Lines holding the word "sudo" are the ones to copy from the data below.

Dataset records:
--- START ---

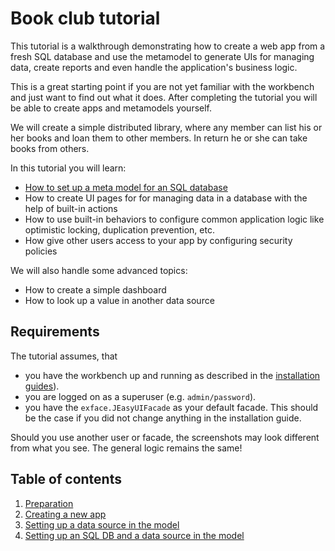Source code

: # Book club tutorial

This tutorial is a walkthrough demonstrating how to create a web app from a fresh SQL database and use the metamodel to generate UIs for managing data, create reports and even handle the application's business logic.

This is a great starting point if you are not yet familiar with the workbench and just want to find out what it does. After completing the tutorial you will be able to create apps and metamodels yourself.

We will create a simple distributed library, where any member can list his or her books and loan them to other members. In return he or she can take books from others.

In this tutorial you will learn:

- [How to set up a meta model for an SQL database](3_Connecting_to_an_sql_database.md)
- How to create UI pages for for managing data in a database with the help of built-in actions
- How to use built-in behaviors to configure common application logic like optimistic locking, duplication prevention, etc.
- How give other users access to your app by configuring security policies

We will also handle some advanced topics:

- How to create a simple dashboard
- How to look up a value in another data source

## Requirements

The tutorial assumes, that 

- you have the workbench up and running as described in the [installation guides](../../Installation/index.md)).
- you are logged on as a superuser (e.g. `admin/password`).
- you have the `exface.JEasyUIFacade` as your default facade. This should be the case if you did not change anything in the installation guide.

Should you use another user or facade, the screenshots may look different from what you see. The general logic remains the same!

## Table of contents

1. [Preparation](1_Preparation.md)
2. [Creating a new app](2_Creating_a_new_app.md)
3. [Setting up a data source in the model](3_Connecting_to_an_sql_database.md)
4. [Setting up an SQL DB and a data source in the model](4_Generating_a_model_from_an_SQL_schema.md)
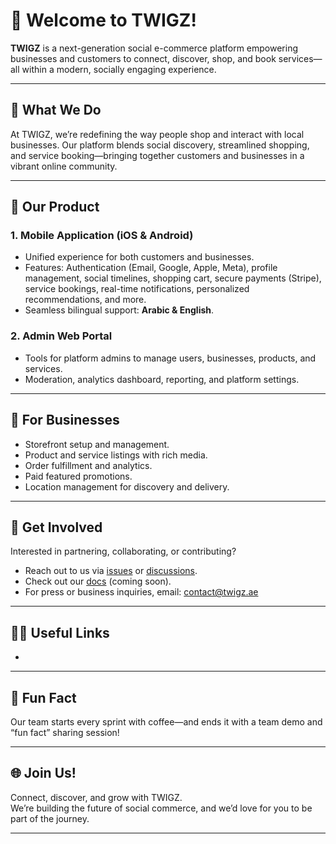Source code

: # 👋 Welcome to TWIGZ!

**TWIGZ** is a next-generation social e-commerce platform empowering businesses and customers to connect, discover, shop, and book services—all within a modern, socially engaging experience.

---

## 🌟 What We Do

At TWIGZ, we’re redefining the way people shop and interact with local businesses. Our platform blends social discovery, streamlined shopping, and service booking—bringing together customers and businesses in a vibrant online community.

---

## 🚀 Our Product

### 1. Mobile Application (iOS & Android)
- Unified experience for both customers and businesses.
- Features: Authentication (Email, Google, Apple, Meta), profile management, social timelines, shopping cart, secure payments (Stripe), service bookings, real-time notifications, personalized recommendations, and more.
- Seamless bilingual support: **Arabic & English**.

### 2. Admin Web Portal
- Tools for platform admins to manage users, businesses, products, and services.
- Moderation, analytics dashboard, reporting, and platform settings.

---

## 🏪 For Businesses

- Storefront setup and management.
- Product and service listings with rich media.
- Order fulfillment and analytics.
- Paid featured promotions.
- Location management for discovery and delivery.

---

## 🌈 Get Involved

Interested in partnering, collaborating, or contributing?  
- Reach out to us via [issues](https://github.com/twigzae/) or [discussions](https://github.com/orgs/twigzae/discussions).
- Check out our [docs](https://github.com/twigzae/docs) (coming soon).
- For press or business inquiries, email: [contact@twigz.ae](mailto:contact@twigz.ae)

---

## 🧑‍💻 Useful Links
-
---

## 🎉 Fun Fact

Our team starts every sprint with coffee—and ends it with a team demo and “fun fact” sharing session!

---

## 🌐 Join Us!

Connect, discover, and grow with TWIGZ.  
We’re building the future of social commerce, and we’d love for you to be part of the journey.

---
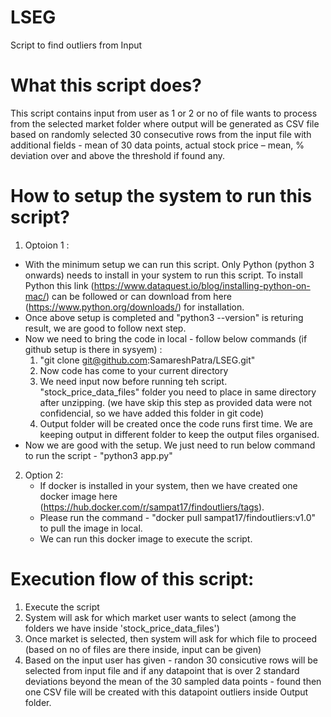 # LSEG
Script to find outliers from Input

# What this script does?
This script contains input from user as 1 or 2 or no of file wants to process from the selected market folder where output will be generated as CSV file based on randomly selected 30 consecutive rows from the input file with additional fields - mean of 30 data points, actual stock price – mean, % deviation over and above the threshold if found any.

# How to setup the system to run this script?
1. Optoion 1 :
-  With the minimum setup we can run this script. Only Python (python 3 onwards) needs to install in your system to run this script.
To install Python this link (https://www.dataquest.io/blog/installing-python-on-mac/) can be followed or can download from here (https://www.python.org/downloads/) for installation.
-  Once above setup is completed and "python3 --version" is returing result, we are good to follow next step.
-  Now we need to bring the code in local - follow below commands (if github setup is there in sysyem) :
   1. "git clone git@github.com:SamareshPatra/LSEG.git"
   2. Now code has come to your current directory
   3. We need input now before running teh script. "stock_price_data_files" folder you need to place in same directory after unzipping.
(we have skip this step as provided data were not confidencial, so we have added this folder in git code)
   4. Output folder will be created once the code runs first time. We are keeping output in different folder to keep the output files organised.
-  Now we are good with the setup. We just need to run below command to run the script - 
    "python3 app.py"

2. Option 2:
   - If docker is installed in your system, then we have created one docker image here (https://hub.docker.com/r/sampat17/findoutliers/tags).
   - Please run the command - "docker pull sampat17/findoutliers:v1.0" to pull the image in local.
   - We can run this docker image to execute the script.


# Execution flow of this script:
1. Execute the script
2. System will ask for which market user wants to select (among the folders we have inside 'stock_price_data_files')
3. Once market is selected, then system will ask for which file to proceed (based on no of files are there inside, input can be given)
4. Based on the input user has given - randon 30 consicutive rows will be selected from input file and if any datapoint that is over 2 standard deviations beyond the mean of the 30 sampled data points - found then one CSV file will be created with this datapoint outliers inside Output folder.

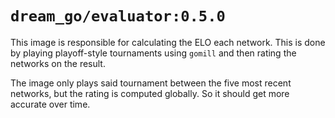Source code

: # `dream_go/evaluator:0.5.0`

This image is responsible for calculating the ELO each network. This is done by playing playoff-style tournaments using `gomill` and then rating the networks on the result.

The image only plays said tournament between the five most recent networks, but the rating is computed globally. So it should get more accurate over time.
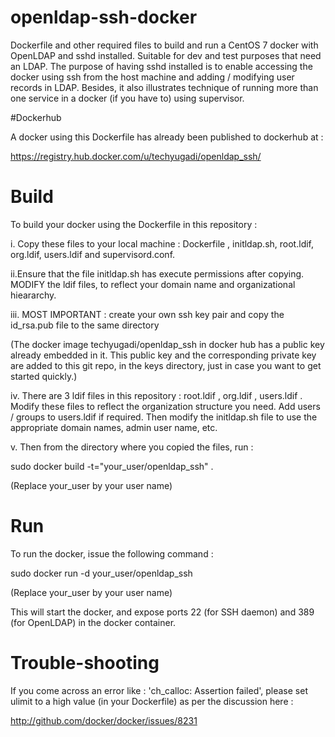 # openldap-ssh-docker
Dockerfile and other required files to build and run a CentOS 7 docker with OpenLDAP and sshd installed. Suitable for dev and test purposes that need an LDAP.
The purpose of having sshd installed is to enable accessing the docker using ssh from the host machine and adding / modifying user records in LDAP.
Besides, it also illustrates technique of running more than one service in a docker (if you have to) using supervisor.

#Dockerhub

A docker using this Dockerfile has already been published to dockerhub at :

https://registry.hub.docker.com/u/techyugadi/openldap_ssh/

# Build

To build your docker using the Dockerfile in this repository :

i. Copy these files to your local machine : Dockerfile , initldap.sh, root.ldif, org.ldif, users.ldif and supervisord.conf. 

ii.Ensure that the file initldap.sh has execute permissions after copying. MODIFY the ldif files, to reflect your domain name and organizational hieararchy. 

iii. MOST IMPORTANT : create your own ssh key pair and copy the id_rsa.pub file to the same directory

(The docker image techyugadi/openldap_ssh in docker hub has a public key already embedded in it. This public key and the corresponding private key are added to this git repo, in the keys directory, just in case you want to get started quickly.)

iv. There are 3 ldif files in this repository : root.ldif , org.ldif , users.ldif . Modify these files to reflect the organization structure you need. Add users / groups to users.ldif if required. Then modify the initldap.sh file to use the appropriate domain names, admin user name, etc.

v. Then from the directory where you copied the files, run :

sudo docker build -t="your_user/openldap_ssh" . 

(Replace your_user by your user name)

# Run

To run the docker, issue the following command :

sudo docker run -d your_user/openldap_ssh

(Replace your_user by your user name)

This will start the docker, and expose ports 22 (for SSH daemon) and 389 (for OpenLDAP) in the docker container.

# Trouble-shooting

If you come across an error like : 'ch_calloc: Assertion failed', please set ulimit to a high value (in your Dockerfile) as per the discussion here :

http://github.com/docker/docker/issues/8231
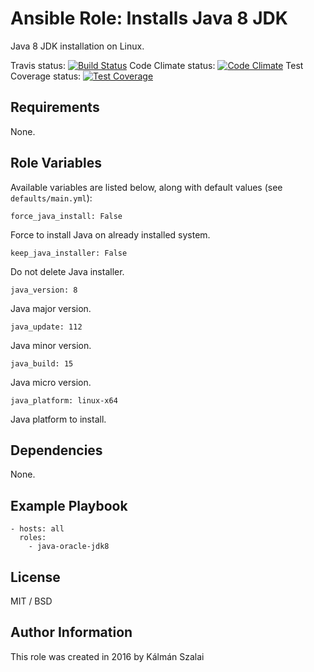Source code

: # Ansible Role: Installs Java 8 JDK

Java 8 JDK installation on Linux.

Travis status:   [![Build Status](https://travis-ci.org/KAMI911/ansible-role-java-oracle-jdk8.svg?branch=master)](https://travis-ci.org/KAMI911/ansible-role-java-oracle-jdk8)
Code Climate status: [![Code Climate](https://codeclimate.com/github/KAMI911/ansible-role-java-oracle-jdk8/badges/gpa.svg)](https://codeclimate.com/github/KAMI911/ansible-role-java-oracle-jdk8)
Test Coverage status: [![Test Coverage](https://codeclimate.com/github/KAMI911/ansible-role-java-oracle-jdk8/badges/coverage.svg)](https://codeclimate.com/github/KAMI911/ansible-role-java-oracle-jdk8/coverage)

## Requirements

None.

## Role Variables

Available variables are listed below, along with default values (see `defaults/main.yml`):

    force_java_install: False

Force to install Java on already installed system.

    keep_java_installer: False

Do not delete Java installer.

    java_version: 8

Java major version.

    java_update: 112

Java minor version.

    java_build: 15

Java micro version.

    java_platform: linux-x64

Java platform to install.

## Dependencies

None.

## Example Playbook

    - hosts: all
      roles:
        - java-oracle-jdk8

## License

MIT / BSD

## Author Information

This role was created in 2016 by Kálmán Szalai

--- END ---
--- START ---

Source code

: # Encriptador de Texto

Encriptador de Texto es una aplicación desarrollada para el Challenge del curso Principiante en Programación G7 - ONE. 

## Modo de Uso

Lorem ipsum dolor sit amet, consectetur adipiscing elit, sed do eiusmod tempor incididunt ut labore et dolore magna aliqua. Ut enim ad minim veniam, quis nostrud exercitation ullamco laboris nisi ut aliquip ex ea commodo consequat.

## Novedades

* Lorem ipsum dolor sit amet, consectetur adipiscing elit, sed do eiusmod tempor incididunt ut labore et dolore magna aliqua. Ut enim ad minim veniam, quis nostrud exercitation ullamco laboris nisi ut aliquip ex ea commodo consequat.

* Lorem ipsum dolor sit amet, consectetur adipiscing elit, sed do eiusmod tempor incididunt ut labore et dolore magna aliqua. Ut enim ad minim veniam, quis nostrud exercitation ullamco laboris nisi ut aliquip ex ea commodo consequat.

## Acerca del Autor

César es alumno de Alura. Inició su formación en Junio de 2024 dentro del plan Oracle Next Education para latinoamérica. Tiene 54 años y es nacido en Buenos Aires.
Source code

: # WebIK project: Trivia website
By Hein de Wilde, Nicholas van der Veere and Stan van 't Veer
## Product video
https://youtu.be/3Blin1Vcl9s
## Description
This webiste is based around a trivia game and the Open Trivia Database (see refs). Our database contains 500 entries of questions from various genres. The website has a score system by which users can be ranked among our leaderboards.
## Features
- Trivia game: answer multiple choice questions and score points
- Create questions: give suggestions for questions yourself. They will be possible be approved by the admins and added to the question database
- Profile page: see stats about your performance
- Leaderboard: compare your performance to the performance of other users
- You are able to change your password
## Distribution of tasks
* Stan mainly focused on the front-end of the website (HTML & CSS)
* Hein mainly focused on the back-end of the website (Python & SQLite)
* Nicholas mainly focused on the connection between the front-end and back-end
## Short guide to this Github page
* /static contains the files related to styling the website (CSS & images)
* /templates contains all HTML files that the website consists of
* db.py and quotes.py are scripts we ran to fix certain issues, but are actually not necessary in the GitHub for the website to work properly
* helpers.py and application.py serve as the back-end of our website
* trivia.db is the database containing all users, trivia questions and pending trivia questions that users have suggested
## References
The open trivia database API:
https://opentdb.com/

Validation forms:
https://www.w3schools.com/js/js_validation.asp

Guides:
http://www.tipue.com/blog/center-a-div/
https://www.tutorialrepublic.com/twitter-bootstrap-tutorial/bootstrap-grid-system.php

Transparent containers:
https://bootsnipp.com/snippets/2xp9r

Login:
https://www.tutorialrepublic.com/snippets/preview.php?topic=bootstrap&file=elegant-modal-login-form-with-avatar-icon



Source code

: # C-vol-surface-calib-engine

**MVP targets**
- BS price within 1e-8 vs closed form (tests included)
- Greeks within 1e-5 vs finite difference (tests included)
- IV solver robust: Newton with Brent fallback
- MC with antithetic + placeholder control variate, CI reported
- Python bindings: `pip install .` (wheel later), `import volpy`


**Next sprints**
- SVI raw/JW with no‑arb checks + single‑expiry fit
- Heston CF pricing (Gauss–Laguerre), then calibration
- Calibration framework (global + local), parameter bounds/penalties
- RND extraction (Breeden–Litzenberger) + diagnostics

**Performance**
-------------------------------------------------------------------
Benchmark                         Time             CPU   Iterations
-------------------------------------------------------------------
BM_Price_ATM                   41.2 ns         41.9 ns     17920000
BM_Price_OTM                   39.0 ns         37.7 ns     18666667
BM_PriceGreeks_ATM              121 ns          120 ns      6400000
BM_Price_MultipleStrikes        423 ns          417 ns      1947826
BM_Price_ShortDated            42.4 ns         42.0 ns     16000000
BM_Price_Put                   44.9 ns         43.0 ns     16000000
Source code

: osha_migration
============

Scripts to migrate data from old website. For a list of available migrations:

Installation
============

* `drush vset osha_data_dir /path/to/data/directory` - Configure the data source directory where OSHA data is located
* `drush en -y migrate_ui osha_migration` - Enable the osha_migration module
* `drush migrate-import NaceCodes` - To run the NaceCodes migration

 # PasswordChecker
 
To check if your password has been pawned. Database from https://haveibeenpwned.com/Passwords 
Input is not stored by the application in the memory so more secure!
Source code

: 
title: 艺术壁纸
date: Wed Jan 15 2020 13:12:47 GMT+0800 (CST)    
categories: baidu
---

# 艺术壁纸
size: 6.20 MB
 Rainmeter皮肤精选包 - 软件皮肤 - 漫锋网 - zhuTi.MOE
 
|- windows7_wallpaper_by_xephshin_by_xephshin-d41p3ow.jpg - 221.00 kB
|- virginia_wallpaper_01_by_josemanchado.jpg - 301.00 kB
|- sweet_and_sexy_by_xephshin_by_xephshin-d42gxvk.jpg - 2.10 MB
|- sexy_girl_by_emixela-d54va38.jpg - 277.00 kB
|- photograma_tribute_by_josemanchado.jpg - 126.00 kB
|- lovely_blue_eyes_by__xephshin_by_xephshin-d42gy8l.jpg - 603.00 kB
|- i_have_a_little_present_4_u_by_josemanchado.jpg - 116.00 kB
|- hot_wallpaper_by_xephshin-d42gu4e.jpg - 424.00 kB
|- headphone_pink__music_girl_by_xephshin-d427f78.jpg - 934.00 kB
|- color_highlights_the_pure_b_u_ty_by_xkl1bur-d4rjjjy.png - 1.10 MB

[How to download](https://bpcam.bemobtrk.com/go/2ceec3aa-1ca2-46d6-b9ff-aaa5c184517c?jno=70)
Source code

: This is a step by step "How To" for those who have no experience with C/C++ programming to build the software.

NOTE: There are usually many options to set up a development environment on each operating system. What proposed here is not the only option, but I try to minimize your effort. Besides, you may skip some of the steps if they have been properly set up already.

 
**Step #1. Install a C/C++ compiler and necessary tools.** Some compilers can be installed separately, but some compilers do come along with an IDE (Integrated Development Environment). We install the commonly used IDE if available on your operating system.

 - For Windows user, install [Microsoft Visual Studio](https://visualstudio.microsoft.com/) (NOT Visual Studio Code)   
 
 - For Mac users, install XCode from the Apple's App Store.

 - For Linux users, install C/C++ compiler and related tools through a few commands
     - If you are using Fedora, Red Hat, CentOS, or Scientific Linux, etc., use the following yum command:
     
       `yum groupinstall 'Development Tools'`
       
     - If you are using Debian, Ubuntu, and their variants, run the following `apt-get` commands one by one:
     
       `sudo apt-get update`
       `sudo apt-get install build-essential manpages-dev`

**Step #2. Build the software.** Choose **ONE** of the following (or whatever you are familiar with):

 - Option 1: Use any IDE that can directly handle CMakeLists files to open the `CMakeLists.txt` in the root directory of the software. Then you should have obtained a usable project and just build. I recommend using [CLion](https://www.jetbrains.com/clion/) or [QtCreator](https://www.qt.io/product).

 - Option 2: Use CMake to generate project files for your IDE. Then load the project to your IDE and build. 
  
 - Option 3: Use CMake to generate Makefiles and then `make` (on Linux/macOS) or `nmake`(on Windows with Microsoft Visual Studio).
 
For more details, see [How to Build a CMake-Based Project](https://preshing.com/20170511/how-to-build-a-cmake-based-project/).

--- END ---

Exercise answer:
sudo docker build -t="your_user/openldap_ssh" . 
sudo docker run -d your_user/openldap_ssh
       `sudo apt-get update`
       `sudo apt-get install build-essential manpages-dev`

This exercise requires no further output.